*EXERCISE DIRECTIONS:* Among the entries, which lines carry the string "item"? Copy each of them.

*MATERIAL FOR THIS TASK:*
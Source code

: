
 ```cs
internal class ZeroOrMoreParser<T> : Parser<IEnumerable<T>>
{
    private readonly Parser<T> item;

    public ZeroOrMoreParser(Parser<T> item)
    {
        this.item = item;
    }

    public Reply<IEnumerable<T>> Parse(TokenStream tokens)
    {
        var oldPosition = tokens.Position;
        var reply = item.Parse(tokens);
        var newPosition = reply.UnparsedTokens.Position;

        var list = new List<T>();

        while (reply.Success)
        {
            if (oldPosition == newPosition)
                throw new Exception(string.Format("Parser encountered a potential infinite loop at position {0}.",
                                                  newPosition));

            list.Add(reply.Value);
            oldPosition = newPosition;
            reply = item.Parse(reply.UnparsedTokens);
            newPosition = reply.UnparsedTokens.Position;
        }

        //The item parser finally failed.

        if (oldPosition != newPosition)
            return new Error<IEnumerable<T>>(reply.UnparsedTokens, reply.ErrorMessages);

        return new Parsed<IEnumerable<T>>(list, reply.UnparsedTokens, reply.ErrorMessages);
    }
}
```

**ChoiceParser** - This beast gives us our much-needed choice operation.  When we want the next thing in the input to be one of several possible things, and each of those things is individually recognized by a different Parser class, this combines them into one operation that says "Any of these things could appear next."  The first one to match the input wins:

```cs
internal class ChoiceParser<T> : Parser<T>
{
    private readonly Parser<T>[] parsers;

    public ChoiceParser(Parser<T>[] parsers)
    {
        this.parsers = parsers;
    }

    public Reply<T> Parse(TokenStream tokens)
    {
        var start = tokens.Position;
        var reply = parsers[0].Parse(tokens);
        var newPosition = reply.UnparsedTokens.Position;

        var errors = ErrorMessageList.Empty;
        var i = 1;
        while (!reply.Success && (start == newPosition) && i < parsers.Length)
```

==

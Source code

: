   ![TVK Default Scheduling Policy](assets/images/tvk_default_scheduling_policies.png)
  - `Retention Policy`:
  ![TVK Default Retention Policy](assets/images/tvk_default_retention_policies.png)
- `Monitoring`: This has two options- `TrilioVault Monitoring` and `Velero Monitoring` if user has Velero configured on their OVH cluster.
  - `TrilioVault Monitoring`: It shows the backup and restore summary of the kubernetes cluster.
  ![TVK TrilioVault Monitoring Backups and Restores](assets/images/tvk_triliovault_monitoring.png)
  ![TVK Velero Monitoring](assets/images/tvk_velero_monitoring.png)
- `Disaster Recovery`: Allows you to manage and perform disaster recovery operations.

*EXERCISE SOLUTION:*
    private readonly Parser<T> item;
    public ZeroOrMoreParser(Parser<T> item)
        this.item = item;
        var reply = item.Parse(tokens);
            reply = item.Parse(reply.UnparsedTokens);
        //The item parser finally failed.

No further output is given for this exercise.